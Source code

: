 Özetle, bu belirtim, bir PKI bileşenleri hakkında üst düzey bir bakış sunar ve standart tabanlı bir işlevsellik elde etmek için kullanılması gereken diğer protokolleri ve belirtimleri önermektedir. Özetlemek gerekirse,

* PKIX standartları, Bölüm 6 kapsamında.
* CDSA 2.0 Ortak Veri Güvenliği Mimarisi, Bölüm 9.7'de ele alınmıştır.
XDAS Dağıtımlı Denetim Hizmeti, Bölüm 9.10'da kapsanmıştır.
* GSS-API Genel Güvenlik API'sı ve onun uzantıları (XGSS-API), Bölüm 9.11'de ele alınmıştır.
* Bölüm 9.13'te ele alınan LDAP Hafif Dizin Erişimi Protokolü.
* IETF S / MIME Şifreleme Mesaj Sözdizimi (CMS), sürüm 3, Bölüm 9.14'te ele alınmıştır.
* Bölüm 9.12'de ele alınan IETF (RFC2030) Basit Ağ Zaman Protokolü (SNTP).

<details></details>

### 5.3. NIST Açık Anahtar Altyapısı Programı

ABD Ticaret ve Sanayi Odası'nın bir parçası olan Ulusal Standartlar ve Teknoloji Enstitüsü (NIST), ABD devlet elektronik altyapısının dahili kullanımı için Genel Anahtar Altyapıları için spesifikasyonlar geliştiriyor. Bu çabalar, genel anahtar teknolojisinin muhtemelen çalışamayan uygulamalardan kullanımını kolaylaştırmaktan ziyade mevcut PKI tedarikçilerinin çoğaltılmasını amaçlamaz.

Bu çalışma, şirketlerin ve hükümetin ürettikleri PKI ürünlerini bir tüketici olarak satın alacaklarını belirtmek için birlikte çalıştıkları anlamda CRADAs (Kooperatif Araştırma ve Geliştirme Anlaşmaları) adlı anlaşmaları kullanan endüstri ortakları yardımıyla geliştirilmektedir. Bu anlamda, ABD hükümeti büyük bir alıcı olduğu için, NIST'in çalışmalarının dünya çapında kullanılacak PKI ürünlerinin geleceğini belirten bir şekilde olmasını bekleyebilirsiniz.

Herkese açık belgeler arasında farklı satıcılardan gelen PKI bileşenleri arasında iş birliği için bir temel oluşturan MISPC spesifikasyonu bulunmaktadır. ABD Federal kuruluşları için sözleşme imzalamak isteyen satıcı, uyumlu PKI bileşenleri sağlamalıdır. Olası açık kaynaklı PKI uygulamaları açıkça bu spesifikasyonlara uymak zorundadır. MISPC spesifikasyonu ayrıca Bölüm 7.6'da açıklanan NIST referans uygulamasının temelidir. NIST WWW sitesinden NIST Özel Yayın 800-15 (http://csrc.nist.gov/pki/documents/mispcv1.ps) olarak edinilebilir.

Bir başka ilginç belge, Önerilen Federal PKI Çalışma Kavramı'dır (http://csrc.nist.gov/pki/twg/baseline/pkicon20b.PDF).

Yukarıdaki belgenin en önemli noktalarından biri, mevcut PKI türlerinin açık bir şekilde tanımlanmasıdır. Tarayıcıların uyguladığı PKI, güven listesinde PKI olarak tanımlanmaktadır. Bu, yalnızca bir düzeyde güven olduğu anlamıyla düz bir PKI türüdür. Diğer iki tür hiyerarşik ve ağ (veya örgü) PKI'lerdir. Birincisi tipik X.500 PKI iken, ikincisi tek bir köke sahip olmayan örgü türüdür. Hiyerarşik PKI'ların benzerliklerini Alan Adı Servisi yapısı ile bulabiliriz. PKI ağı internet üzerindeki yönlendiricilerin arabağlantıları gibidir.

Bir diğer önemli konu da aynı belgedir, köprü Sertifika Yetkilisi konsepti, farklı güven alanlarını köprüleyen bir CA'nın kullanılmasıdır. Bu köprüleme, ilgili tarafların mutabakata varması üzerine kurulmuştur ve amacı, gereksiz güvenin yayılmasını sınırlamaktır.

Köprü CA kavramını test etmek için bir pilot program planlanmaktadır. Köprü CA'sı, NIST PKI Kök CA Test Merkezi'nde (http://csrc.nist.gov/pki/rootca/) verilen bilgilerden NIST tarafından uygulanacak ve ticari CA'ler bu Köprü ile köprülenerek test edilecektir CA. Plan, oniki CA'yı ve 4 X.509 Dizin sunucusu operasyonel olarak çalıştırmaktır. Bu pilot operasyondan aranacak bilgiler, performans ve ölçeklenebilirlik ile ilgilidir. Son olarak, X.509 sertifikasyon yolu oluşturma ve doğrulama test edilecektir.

——

# Task requirements
Start with the first line. Please copy exactly each line of the listing through the one with "bu belirtim, bir", including it.

# Result
Source code

: Özetle, bu belirtim, bir PKI bileşenleri hakkında üst düzey bir bakış sunar ve standart tabanlı bir işlevsellik elde etmek için kullanılması gereken diğer protokolleri ve belirtimleri önermektedir. Özetlemek gerekirse,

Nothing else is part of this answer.